Ketujuh, membiasakan kebersihan dan kebaikan serta menaati syariat sejak sedari kecil. Misalnya memperkenal busana muslim bagi anak laki-laki, busana muslimah bagi anak perempuan, membiasakan ambil air wudhuk, shalat, mengaji baca Qur'an, tulis baca hitung, bersedekah, puasa dan berperilaku sopan pada saatnya yang sesuai bagi masing-masing.
Kedelapan, memberinya kesadaran dan tanggungjawab, baik sebagai seorang anak, anggota masyarakat, warga negara maupun sebagai pemeluk Islam yang setia. Hal ini penting agar anak cerdas bersikap di manapun, kapanpun dan dengan siapapun.
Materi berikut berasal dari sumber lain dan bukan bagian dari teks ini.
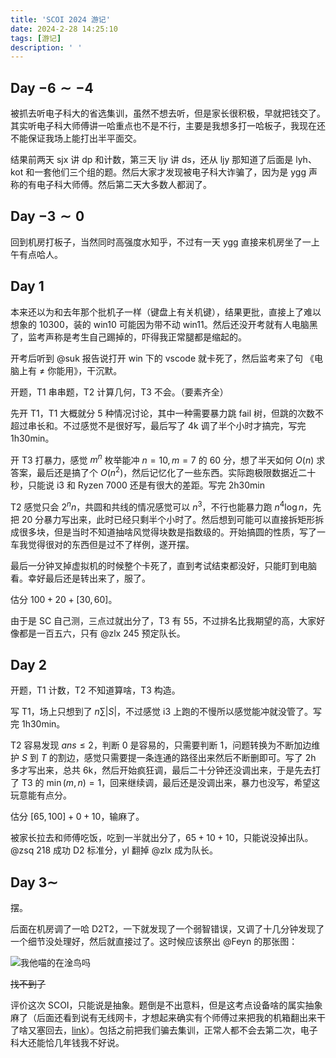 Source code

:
 ```yaml
---
title: 'SCOI 2024 游记'
date: 2024-2-28 14:25:10
tags: [游记]
description: ' '
---
```


## Day $-6 \sim -4$

被抓去听电子科大的省选集训，虽然不想去听，但是家长很积极，早就把钱交了。其实听电子科大师傅讲一哈重点也不是不行，主要是我想多打一哈板子，我现在还不能保证我场上能打出半平面交。

结果前两天 sjx 讲 dp 和计数，第三天 ljy 讲 ds，还从 ljy 那知道了后面是 lyh、kot 和一套他们三个组的题。然后大家才发现被电子科大诈骗了，因为是 ygg 声称的有电子科大师傅。然后第二天大多数人都润了。

## Day $-3 \sim 0$

回到机房打板子，当然同时高强度水知乎，不过有一天 ygg 直接来机房坐了一上午有点哈人。

## Day $1$

本来还以为和去年那个批机子一样（键盘上有关机键），结果更批，直接上了难以想象的 10300，装的 win10 可能因为带不动 win11。然后还没开考就有人电脑黑了，监考声称是考生自己踢掉的，吓得我正常腿都是缩起的。

开考后听到 @suk 报告说打开 win 下的 vscode 就卡死了，然后监考来了句 《电脑上有 $\neq$ 你能用》，干沉默。

开题，T1 串串题，T2 计算几何，T3 不会。（要素齐全）

先开 T1，T1 大概就分 5 种情况讨论，其中一种需要暴力跳 fail 树，但跳的次数不超过串长和。不过感觉不是很好写，最后写了 4k 调了半个小时才搞完，写完 1h30min。

开 T3 打暴力，感觉 $m^n$ 枚举能冲 $n=10,m=7$ 的 $60$ 分，想了半天如何 $O(n)$ 求答案，最后还是搞了个 $O(n^2)$，然后记忆化了一些东西。实际跑极限数据近二十秒，只能说 i3 和 Ryzen 7000 还是有很大的差距。写完 2h30min

T2 感觉只会 $2^n n$，共圆和共线的情况感觉可以 $n^3$，不行也能暴力跑 $n^4 \log n$，先把 $20$ 分暴力写出来，此时已经只剩半个小时了。然后想到可能可以直接拆矩形拆成很多块，但是当时不知道抽啥风觉得块数是指数级的。开始搞圆的性质，写了一车我觉得很对的东西但是过不了样例，遂开摆。

最后一分钟叉掉虚拟机的时候整个卡死了，直到考试结束都没好，只能盯到电脑看。幸好最后还是转出来了，服了。

估分 $100 + 20 + [30,60]$。

由于是 SC 自己测，三点过就出分了，T3 有 $55$，不过排名比我期望的高，大家好像都是一百五六，只有 @zlx $245$ 预定队长。

## Day $2$

开题，T1 计数，T2 不知道算啥，T3 构造。

写 T1，场上只想到了 $n \sum |S|$，不过感觉 i3 上跑的不慢所以感觉能冲就没管了。写完 1h30min。

T2 容易发现 $ans \leq 2$，判断 $0$ 是容易的，只需要判断 $1$，问题转换为不断加边维护 $S$ 到 $T$ 的割边，感觉只需要提一条连通的路径出来然后不断删即可。写了 2h 多才写出来，总共 6k，然后开始疯狂调，最后二十分钟还没调出来，于是先去打了 T3 的 $\min(m,n) = 1$，回来继续调，最后还是没调出来，暴力也没写，希望这玩意能有点分。

估分 $[65,100] + 0 + 10$，输麻了。

被家长拉去和师傅吃饭，吃到一半就出分了，$65 + 10 + 10$，只能说没掉出队。@zsq $218$ 成功 D2 标准分，yl 翻掉 @zlx 成为队长。

## Day $3 \sim$

摆。

后面在机房调了一哈 D2T2，一下就发现了一个弱智错误，又调了十几分钟发现了一个细节没处理好，然后就直接过了。这时候应该祭出 @Feyn 的那张图：

![我他喵的在淦鸟吗]()

~~找不到了~~

评价这次 SCOI，只能说是抽象。题倒是不出意料，但是这考点设备啥的属实抽象麻了（后面还看到说有无线网卡，才想起来确实有个师傅过来把我的机箱翻出来干了啥又塞回去，[link](https://www.luogu.com.cn/discuss/782820)）。包括之前把我们骗去集训，正常人都不会去第二次，电子科大还能恰几年钱我不好说。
Kesembilan, menikahkan anak bila waktunya tiba. Kita harus ingat bahwa Islam tidak mengenal pacaran, tetapi mensyariatkan ta'aruf, kitbah atau meminang, dan nikah. Untuk ini, betapa petingnya penguatan rabah akidah, akhlak dan ibadah anak, sehingga kontrol diri menjadi kuat. Apalagi ditopang oleh kontrol orangtua dan kontrol sosial masyarakat sehingga tidak terjadi hal-hal yang tak etis seperti pergaulan bebas, perzinahan, pelecehan seksual dan perilaku tercela lainnya.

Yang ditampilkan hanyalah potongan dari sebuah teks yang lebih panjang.